Problem to work on: Check every line below for the word "getting" and show those that hold it.

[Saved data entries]
=== Begin Enclosure ===

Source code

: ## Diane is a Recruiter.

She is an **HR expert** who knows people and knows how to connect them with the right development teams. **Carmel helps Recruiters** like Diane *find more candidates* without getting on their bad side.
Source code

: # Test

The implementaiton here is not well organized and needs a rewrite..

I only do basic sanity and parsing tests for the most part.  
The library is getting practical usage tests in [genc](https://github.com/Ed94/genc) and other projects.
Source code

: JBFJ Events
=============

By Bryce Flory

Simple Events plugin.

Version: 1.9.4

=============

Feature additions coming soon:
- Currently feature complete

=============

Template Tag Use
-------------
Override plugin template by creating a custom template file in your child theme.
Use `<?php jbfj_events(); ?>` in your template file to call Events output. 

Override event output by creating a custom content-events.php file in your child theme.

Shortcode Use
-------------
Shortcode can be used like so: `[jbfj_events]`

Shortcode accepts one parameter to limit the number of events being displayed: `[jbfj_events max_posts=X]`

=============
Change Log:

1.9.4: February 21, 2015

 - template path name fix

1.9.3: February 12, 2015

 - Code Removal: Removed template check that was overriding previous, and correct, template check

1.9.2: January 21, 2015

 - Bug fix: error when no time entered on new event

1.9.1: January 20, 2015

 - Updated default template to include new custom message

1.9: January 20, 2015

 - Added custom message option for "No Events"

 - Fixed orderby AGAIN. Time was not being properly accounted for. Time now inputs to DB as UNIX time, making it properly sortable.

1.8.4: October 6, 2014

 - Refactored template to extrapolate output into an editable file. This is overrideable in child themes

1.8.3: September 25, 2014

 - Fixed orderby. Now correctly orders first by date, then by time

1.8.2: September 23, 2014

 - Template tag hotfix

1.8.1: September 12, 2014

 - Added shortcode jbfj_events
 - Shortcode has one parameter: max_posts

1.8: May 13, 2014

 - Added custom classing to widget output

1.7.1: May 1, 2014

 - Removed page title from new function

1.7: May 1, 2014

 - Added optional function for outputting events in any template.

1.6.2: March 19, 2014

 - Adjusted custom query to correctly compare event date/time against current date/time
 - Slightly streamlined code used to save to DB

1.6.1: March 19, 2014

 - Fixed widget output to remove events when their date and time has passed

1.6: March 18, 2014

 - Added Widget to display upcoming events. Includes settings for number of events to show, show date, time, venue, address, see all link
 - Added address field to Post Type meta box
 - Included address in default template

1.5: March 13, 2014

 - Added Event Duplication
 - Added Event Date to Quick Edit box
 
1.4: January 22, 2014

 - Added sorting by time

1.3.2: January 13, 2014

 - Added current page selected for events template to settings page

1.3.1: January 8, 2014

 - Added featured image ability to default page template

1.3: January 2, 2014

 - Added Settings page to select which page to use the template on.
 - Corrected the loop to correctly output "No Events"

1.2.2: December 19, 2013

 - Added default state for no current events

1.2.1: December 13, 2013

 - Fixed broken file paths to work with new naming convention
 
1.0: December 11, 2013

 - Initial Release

=== End Enclosure ===

Task solution:
She is an **HR expert** who knows people and knows how to connect them with the right development teams. **Carmel helps Recruiters** like Diane *find more candidates* without getting on their bad side.
The library is getting practical usage tests in [genc](https://github.com/Ed94/genc) and other projects.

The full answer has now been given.